*** SUPPLIED MATERIAL Section Begins ***

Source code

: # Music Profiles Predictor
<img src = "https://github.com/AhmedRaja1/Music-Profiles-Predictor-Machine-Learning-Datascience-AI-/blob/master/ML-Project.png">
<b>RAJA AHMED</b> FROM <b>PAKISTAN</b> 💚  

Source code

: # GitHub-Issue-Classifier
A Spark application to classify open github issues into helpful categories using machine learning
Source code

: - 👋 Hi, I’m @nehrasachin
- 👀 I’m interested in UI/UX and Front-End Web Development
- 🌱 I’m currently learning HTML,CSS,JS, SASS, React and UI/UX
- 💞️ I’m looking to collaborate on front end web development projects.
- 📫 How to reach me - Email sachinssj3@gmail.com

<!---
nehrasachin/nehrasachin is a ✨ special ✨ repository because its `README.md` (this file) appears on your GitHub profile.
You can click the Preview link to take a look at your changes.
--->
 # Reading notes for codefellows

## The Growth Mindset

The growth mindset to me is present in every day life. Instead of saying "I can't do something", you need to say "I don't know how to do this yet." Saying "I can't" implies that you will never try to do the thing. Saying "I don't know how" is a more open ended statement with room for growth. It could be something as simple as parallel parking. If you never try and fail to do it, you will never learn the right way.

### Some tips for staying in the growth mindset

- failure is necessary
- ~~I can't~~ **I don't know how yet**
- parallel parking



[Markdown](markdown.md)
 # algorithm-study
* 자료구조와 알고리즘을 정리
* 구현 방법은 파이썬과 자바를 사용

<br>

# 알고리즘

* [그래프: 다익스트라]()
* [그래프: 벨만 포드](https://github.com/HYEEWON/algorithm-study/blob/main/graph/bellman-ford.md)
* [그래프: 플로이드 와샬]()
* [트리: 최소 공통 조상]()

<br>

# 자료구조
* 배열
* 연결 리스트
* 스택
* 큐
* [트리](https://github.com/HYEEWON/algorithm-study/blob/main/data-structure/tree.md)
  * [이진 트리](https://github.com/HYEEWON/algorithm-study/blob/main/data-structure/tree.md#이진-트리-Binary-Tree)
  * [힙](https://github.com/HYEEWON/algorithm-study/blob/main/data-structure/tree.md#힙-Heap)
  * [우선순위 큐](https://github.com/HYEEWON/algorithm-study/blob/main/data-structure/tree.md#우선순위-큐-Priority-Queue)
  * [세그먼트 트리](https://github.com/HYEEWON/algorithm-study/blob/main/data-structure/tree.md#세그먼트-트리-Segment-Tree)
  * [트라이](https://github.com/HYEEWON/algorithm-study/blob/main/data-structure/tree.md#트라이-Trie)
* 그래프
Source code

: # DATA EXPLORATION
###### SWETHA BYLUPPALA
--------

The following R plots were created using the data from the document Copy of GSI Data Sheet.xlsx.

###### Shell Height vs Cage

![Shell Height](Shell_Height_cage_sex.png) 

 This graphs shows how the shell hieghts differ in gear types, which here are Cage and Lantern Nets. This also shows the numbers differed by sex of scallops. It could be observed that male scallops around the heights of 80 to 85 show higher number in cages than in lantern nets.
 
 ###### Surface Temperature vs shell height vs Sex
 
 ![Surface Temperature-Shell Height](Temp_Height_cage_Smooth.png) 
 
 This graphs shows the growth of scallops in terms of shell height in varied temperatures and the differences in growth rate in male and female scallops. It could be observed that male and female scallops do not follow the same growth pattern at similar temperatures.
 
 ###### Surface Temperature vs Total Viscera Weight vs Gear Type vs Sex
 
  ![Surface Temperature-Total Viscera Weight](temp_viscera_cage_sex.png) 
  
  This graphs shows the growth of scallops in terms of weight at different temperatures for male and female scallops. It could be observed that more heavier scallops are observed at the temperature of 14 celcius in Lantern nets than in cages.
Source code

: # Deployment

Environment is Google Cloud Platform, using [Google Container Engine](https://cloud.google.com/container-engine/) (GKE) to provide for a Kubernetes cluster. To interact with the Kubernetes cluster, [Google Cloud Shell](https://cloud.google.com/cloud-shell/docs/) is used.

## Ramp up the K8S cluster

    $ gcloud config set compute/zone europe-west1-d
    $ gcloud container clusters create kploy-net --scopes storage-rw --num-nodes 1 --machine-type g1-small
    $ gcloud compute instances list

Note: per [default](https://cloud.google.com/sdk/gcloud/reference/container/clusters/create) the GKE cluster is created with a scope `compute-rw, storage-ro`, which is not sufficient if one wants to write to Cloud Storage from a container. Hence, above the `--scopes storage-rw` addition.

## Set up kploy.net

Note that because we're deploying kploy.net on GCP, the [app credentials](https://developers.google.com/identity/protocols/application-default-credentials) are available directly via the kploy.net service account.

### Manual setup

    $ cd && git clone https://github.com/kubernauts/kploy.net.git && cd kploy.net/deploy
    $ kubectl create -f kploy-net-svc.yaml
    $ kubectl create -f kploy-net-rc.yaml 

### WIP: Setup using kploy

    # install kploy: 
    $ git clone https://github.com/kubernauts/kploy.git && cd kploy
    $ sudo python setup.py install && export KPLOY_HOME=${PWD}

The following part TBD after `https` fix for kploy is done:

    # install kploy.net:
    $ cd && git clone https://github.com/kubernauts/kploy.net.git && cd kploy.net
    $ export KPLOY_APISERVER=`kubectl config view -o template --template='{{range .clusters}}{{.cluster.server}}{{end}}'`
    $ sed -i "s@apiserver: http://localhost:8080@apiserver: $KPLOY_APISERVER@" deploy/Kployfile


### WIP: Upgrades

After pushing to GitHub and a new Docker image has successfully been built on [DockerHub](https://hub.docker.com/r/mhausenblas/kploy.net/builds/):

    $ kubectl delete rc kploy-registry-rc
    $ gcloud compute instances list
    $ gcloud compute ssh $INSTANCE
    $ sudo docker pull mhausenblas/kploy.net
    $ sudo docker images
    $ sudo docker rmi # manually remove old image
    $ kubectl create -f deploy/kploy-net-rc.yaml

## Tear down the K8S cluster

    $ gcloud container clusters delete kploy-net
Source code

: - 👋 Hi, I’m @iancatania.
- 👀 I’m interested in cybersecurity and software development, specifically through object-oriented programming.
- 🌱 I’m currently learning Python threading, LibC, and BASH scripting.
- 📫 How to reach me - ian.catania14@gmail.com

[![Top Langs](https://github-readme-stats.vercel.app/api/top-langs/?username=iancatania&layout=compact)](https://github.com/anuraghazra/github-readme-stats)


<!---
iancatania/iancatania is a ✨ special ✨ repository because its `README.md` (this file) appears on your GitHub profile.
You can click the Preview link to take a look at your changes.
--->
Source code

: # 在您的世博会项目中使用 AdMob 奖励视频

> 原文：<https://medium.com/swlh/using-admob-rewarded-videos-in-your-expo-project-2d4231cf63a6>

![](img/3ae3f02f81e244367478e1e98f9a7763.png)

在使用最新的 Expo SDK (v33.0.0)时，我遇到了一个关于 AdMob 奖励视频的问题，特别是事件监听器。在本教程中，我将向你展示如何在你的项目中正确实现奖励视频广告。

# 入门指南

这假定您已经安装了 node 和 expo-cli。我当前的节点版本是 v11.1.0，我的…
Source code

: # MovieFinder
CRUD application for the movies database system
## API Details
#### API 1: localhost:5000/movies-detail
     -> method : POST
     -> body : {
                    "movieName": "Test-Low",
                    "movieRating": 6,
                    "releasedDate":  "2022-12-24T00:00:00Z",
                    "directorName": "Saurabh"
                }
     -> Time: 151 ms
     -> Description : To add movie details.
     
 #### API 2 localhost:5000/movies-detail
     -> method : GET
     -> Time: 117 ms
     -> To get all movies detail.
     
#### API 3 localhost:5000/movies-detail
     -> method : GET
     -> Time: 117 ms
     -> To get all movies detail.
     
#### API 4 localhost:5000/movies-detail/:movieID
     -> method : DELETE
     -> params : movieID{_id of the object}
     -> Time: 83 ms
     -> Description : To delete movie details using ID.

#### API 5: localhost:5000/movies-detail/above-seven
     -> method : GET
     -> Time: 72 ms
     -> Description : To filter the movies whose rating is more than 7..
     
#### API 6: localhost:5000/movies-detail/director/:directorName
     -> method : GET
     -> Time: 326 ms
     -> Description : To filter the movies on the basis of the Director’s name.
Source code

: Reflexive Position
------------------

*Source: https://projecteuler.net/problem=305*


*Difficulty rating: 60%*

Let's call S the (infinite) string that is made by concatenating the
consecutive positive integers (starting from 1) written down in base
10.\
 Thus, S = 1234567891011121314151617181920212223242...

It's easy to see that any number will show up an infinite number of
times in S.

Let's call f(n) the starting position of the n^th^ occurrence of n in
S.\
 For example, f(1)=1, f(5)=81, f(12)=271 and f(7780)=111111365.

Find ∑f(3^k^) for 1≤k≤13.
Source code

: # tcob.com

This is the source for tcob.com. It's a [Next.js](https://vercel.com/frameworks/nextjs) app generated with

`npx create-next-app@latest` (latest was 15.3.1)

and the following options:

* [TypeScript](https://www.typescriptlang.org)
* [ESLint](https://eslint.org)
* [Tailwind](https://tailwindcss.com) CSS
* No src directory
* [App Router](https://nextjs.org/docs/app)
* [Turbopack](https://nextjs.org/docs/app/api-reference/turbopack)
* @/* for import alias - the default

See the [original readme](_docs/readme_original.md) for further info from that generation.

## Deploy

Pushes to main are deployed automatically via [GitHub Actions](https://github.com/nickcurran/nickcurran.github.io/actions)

*** SUPPLIED MATERIAL Section Ends ***

_DIRECTIONS_
Reply with every line of the listing that has the string "number".

_ANSWER TO THE EXERCISE_
 This graphs shows how the shell hieghts differ in gear types, which here are Cage and Lantern Nets. This also shows the numbers differed by sex of scallops. It could be observed that male scallops around the heights of 80 to 85 show higher number in cages than in lantern nets.
It's easy to see that any number will show up an infinite number of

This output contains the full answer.